(Stored dataset items)

- - - -

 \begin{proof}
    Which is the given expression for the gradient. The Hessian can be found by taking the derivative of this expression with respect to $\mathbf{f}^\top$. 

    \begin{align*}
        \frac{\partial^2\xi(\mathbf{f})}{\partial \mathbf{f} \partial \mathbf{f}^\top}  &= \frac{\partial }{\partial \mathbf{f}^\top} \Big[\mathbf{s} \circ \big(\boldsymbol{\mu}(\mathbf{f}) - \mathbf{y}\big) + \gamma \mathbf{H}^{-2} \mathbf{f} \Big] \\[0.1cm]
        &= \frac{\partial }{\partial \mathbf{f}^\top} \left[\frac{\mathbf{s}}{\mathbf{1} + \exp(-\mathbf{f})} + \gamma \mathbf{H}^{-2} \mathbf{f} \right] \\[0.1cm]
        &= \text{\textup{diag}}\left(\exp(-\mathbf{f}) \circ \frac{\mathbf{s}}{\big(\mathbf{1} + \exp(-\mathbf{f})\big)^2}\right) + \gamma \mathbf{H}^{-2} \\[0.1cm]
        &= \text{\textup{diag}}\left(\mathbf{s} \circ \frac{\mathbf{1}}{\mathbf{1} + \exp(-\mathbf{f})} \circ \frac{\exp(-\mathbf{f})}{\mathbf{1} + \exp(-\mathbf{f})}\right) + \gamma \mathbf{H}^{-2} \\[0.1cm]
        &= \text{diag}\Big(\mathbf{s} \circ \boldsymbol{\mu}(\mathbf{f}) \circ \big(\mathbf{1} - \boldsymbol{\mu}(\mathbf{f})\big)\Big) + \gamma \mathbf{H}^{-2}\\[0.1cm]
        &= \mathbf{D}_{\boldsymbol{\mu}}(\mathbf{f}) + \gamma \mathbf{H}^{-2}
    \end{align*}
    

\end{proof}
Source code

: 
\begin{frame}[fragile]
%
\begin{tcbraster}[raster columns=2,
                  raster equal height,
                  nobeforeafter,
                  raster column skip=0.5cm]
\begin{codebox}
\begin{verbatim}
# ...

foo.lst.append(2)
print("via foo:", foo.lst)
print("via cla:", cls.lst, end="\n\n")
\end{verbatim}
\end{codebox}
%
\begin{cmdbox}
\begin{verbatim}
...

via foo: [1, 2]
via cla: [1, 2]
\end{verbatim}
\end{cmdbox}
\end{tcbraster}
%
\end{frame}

- - - -

About this exercise: Would you please give the data above again, exactly as it appears?

Task answer:
 \begin{proof}
    Which is the given expression for the gradient. The Hessian can be found by taking the derivative of this expression with respect to $\mathbf{f}^\top$. 

    \begin{align*}
        \frac{\partial^2\xi(\mathbf{f})}{\partial \mathbf{f} \partial \mathbf{f}^\top}  &= \frac{\partial }{\partial \mathbf{f}^\top} \Big[\mathbf{s} \circ \big(\boldsymbol{\mu}(\mathbf{f}) - \mathbf{y}\big) + \gamma \mathbf{H}^{-2} \mathbf{f} \Big] \\[0.1cm]
        &= \frac{\partial }{\partial \mathbf{f}^\top} \left[\frac{\mathbf{s}}{\mathbf{1} + \exp(-\mathbf{f})} + \gamma \mathbf{H}^{-2} \mathbf{f} \right] \\[0.1cm]
        &= \text{\textup{diag}}\left(\exp(-\mathbf{f}) \circ \frac{\mathbf{s}}{\big(\mathbf{1} + \exp(-\mathbf{f})\big)^2}\right) + \gamma \mathbf{H}^{-2} \\[0.1cm]
        &= \text{\textup{diag}}\left(\mathbf{s} \circ \frac{\mathbf{1}}{\mathbf{1} + \exp(-\mathbf{f})} \circ \frac{\exp(-\mathbf{f})}{\mathbf{1} + \exp(-\mathbf{f})}\right) + \gamma \mathbf{H}^{-2} \\[0.1cm]
        &= \text{diag}\Big(\mathbf{s} \circ \boldsymbol{\mu}(\mathbf{f}) \circ \big(\mathbf{1} - \boldsymbol{\mu}(\mathbf{f})\big)\Big) + \gamma \mathbf{H}^{-2}\\[0.1cm]
        &= \mathbf{D}_{\boldsymbol{\mu}}(\mathbf{f}) + \gamma \mathbf{H}^{-2}
    \end{align*}
    

\end{proof}
Source code

: 
\begin{frame}[fragile]
%
\begin{tcbraster}[raster columns=2,
                  raster equal height,
                  nobeforeafter,
                  raster column skip=0.5cm]
\begin{codebox}
\begin{verbatim}
# ...

foo.lst.append(2)
print("via foo:", foo.lst)
print("via cla:", cls.lst, end="\n\n")
\end{verbatim}
\end{codebox}
%
\begin{cmdbox}
\begin{verbatim}
...

via foo: [1, 2]
via cla: [1, 2]
\end{verbatim}
\end{cmdbox}
\end{tcbraster}
%
\end{frame}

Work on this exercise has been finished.